- WHAT YOU SHOULD DO -
Would it be possible to quote, exactly and in full, the lines from the one with "7. Qual è il" through the end of the entries below?

*** DATA UNDER STUDY Section Begins ***

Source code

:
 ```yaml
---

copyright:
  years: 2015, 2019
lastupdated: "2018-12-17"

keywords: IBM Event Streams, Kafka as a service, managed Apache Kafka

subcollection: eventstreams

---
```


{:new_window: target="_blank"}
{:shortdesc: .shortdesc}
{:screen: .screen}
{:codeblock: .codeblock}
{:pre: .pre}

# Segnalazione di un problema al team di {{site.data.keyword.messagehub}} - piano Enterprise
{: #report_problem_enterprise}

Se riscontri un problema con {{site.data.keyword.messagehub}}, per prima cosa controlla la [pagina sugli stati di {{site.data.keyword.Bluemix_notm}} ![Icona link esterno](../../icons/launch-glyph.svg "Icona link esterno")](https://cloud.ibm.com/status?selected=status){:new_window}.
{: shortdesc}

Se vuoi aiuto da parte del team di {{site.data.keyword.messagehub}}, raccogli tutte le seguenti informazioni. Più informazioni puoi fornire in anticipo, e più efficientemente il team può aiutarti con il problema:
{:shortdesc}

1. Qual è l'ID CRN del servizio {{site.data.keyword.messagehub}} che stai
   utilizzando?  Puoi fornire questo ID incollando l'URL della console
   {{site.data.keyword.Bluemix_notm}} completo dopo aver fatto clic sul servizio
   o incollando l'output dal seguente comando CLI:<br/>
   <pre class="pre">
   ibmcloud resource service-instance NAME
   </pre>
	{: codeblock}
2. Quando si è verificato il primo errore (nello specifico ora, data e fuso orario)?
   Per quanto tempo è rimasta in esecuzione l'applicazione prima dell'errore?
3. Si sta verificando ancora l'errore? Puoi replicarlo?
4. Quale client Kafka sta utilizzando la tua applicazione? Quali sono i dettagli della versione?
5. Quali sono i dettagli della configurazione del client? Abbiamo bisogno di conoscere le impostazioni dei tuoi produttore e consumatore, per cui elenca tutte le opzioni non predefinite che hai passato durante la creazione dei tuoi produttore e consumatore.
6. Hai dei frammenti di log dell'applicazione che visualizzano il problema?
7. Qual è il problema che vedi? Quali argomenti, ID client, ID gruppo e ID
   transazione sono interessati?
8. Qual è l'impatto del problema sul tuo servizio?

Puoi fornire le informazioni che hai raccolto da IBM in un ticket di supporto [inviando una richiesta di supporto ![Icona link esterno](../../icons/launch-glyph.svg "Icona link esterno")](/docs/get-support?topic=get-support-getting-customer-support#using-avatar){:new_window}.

*** DATA UNDER STUDY Section Ends ***

- ANSWER BELOW -
7. Qual è il problema che vedi? Quali argomenti, ID client, ID gruppo e ID
   transazione sono interessati?
8. Qual è l'impatto del problema sul tuo servizio?

Puoi fornire le informazioni che hai raccolto da IBM in un ticket di supporto [inviando una richiesta di supporto ![Icona link esterno](../../icons/launch-glyph.svg "Icona link esterno")](/docs/get-support?topic=get-support-getting-customer-support#using-avatar){:new_window}.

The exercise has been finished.